> _Assigned task_
Copy every line of the data that includes the string "лишь".

** Listed records follows **

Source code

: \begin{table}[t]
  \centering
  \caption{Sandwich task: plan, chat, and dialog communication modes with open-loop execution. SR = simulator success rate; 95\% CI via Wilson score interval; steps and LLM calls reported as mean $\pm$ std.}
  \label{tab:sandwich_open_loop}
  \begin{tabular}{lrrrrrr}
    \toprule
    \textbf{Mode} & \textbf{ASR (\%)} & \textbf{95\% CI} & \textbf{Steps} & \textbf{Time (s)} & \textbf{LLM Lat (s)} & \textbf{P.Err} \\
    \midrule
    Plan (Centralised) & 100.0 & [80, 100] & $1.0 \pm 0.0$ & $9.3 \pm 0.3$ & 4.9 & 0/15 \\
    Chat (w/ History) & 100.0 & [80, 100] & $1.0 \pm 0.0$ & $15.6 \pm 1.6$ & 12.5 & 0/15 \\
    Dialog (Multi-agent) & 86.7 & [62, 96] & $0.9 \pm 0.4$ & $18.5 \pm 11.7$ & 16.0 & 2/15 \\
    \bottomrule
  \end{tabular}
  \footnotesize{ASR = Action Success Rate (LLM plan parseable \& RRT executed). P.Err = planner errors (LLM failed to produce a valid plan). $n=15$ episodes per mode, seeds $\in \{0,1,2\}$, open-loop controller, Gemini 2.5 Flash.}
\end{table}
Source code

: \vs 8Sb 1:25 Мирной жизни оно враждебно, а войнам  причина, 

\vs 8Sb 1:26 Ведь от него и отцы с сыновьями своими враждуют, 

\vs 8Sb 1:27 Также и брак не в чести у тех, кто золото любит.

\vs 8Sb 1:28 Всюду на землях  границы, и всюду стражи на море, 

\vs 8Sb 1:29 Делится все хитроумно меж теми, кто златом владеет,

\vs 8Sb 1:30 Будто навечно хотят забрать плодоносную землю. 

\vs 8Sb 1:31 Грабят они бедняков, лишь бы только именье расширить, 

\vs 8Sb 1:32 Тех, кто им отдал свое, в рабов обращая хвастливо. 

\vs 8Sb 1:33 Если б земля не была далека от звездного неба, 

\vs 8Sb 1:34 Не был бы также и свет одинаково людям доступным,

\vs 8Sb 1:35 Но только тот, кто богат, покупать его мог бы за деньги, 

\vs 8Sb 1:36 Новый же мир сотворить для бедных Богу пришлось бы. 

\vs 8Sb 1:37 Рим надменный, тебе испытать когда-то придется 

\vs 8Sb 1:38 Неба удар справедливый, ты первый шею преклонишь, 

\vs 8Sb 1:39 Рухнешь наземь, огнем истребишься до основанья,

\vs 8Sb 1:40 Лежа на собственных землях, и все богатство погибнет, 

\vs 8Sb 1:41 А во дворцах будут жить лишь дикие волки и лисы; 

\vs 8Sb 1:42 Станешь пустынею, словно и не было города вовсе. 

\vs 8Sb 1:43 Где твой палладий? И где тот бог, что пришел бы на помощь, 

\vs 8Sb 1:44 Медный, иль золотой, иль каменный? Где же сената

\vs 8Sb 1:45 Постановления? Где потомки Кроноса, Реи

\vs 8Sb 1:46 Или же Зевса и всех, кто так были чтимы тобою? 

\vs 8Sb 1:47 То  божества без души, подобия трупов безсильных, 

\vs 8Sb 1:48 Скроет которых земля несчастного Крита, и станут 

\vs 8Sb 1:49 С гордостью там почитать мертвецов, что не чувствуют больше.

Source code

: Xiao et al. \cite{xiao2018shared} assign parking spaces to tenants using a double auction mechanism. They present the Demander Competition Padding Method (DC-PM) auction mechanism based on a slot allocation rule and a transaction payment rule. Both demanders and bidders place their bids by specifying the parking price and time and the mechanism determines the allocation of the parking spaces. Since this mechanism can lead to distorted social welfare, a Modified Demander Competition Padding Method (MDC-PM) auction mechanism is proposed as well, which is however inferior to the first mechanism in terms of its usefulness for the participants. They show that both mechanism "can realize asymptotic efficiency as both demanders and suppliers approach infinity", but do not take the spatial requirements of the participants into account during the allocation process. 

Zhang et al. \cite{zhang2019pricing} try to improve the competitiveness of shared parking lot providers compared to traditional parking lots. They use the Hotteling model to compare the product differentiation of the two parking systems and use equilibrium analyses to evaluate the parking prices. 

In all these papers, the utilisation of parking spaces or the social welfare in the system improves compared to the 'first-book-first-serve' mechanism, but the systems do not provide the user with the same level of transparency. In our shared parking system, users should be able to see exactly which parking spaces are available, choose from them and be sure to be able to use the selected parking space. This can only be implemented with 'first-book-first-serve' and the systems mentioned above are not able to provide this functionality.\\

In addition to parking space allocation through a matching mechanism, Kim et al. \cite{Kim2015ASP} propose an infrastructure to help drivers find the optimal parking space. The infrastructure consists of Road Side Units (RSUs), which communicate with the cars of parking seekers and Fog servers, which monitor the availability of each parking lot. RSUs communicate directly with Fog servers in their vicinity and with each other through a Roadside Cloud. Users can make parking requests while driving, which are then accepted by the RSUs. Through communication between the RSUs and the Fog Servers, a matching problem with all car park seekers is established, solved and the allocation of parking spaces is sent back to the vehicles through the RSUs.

** End of Listed records **

> _Reply_
\vs 8Sb 1:31 Грабят они бедняков, лишь бы только именье расширить, 
\vs 8Sb 1:41 А во дворцах будут жить лишь дикие волки и лисы; 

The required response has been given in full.